The association between high interpersonal EI and increased WM integrity in the ILF may be comparable to the results of an anatomical study of autistic patients [Cheung et al., 2009]. Children with autism have deficits in facial perception [Boucher and Lewis, 1992], and they are unable to recognize paralinguistic information in a social context [e.g., Martin and McDonald, 2004]. The ILF and the regions related to the ILF play a key role in the perception of faces and in the recognition of paralinguistic information in a social context.

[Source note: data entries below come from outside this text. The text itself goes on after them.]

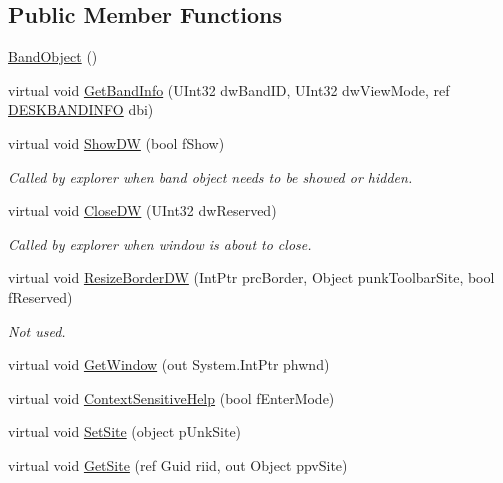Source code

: \subsection*{Public Member Functions}
\begin{DoxyCompactItemize}
\item 
\hyperlink{class_band_objects_lib_1_1_band_object_a1336b25f1845a68310c09cb1d9bffeeb}{Band\+Object} ()
\item 
virtual void \hyperlink{class_band_objects_lib_1_1_band_object_a9fca07566cf5b3eb542dc5c81bbddf20}{Get\+Band\+Info} (U\+Int32 dw\+Band\+I\+D, U\+Int32 dw\+View\+Mode, ref \hyperlink{struct_band_objects_lib_1_1_d_e_s_k_b_a_n_d_i_n_f_o}{D\+E\+S\+K\+B\+A\+N\+D\+I\+N\+F\+O} dbi)
\item 
virtual void \hyperlink{class_band_objects_lib_1_1_band_object_a155824f6b865bac1717dd1caf65ce531}{Show\+D\+W} (bool f\+Show)
\begin{DoxyCompactList}\small\item\em Called by explorer when band object needs to be showed or hidden. \end{DoxyCompactList}\item 
virtual void \hyperlink{class_band_objects_lib_1_1_band_object_adbdd4af40bebe02676c4b81a1e53e57a}{Close\+D\+W} (U\+Int32 dw\+Reserved)
\begin{DoxyCompactList}\small\item\em Called by explorer when window is about to close. \end{DoxyCompactList}\item 
virtual void \hyperlink{class_band_objects_lib_1_1_band_object_a55bc80358824a8c353aedfe502aebeb7}{Resize\+Border\+D\+W} (Int\+Ptr prc\+Border, Object punk\+Toolbar\+Site, bool f\+Reserved)
\begin{DoxyCompactList}\small\item\em Not used. \end{DoxyCompactList}\item 
virtual void \hyperlink{class_band_objects_lib_1_1_band_object_ac6cbebb8f544d3d55c94f9cdf8d38dc3}{Get\+Window} (out System.\+Int\+Ptr phwnd)
\item 
virtual void \hyperlink{class_band_objects_lib_1_1_band_object_a69944adc432e6d75e0a20df1fc2dc5f7}{Context\+Sensitive\+Help} (bool f\+Enter\+Mode)
\item 
virtual void \hyperlink{class_band_objects_lib_1_1_band_object_a52961d4fe1bda815760cc0614e869608}{Set\+Site} (object p\+Unk\+Site)
\item 
virtual void \hyperlink{class_band_objects_lib_1_1_band_object_a8ca3bcbffaefc7196c9e7b52c38a058a}{Get\+Site} (ref Guid riid, out Object ppv\+Site)

\end{DoxyCompactItemize}
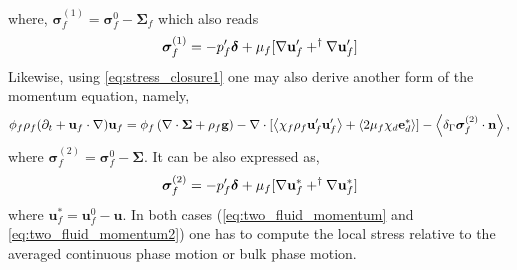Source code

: where, $\bm\sigma_f^{(1)}=\bm\sigma_f^0 - \bm\Sigma_f$ which also reads %
\begin{equation}
\bm\sigma_f^{(1)} = -p_f'\bm\delta
+ \mu_f [
    \grad \textbf{u}_f'
    + ^\dagger \grad \textbf{u}_f']
    \label{eq:disturbance_stress1}
\end{equation} 
Likewise, using \ref{eq:stress_closure1} one may also derive another form of the momentum equation, namely,
\begin{equation}
    \phi_f \rho_f(\pddt + \textbf{u}_f  \cdot \grad) \textbf{u}_f
    = \phi_f 
    \left(\div \bm{\Sigma}
    + \rho_f \textbf{g}\right)
    - \div 
    [\avg{\chi_f\rho_f \textbf{u}_f'\textbf{u}_f'} + \avg{2\mu_f \chi_d \textbf{e}_d^*}]
    - \avg{\delta_\Gamma \bm\sigma_f^{(2)}\cdot \textbf{n}},
    \label{eq:two_fluid_momentum2}
\end{equation} 
where $\bm\sigma_f^{(2)}=\bm\sigma_f^0 - \bm\Sigma$. 
It can be also expressed as, 
\begin{equation}
    \bm\sigma_f^{(2)} 
    =
    -p_f'\bm\delta
    + \mu_f [
        \grad \textbf{u}_f^*
        + ^\dagger \grad \textbf{u}_f^*
    ]
    \label{eq:disturbance_stress2}
\end{equation}
where $\textbf{u}_f^*= \textbf{u}_f^0 - \textbf{u}$.
In both cases (\ref{eq:two_fluid_momentum} and \ref{eq:two_fluid_momentum2}) one has to compute the local stress relative to the averaged continuous phase motion or bulk phase motion. 
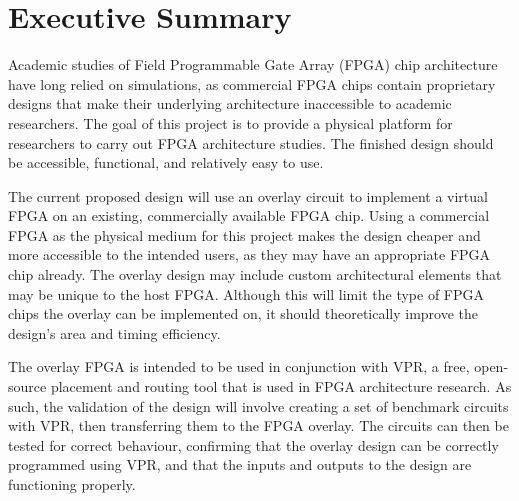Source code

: \thispagestyle{empty}
\section*{Executive Summary}


Academic studies of Field Programmable Gate Array (FPGA) chip architecture have long relied on simulations, as commercial FPGA chips contain proprietary designs that make their underlying architecture inaccessible to academic researchers.
The goal of this project is to provide a physical platform for researchers to carry out FPGA architecture studies.
The finished design should be accessible, functional, and relatively easy to use.

The current proposed design will use an overlay circuit to implement a virtual FPGA on an existing, commercially available FPGA chip.
Using a commercial FPGA as the physical medium for this project makes the design cheaper and more accessible to the intended users, as they may have an appropriate FPGA chip already.
The overlay design may include custom architectural elements that may be unique to the host FPGA.
Although this will limit the type of FPGA chips the overlay can be implemented on, it should theoretically improve the design's area and timing efficiency.

The overlay FPGA is intended to be used in conjunction with VPR, a free, open-source placement and routing tool that is used in FPGA architecture research.
As such, the validation of the design will involve creating a set of benchmark circuits with VPR, then transferring them to the FPGA overlay.
The circuits can then be tested for correct behaviour, confirming that the overlay design can be correctly programmed using VPR, and that the inputs and outputs to the design are functioning properly.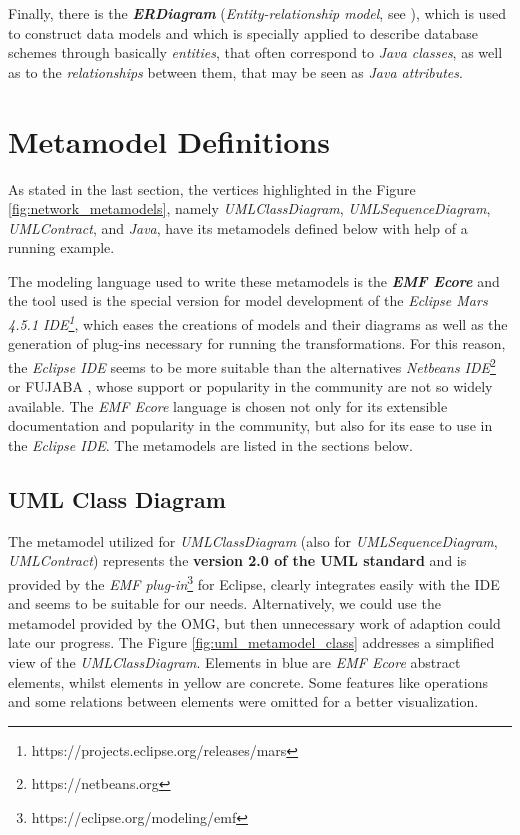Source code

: \documentclass[tuberlin,cic,tc,english,noabntcite, oneside]{iiufrgs}
\begin{document}
Finally, there is the \textbf{\emph{ERDiagram}} (\emph{Entity-relationship model}, see \citealp{chen1976entity}), which is used to construct data models and which is specially applied to describe database schemes through basically \emph{entities}, that often correspond to \emph{Java classes}, as well as to the \emph{relationships} between them, that may be seen as \emph{Java attributes}.

\section{Metamodel Definitions}
\label{sec:MetamodelDefinitions}
As stated in the last section, the vertices highlighted in the Figure \ref{fig:network_metamodels}, namely \emph{UMLClassDiagram}, \emph{UMLSequenceDiagram}, \emph{UMLContract}, and \emph{Java}, have its metamodels defined below with help of a running example.

The modeling language used to write these metamodels is the \textbf{\emph{EMF Ecore}} and the tool used is the special version for model development of the \emph{Eclipse Mars 4.5.1 IDE\footnote{https://projects.eclipse.org/releases/mars}}, which eases the creations of models and their diagrams as well as the generation of plug-ins necessary for running the transformations. For this reason, the \emph{Eclipse IDE} seems to be more suitable than the alternatives \emph{Netbeans IDE}\footnote{https://netbeans.org} or FUJABA \citep{nickel2000fujaba}, whose support or popularity in the community are not so widely available. The \emph{EMF Ecore} language is chosen not only for its extensible documentation and popularity in the community, but also for its ease to use in the \emph{Eclipse IDE}. The metamodels are listed in the sections below.

\subsection{UML Class Diagram}
The metamodel utilized for \emph{UMLClassDiagram} (also for \emph{UMLSequenceDiagram}, \emph{UMLContract}) represents the \textbf{version 2.0 of the UML standard} and is provided by the \emph{EMF plug-in}\footnote{https://eclipse.org/modeling/emf} for Eclipse, clearly integrates easily with the IDE and seems to be suitable for our needs. Alternatively, we could use the metamodel provided by the OMG, but then unnecessary work of adaption could late our progress. The Figure \ref{fig:uml_metamodel_class} addresses a simplified view of the \emph{UMLClassDiagram}. Elements in blue are \emph{EMF Ecore} abstract elements, whilst elements in yellow are concrete. Some features like operations and some relations between elements were omitted for a better visualization. 
\end{document}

The fact that autistic subjects have lower WM integrity in the WM regions around the ILF [Cheung et al., 2009] is consistent with these two facts. Taken together, it is a tempting speculation that decreased WM integrity in the right ILF is one of the common neural indicators of an inferior interpersonal EI and an indicator of autistic traits, both of which could be underlain by problems with facial perception and proper recognition of paralinguistic information in social contexts.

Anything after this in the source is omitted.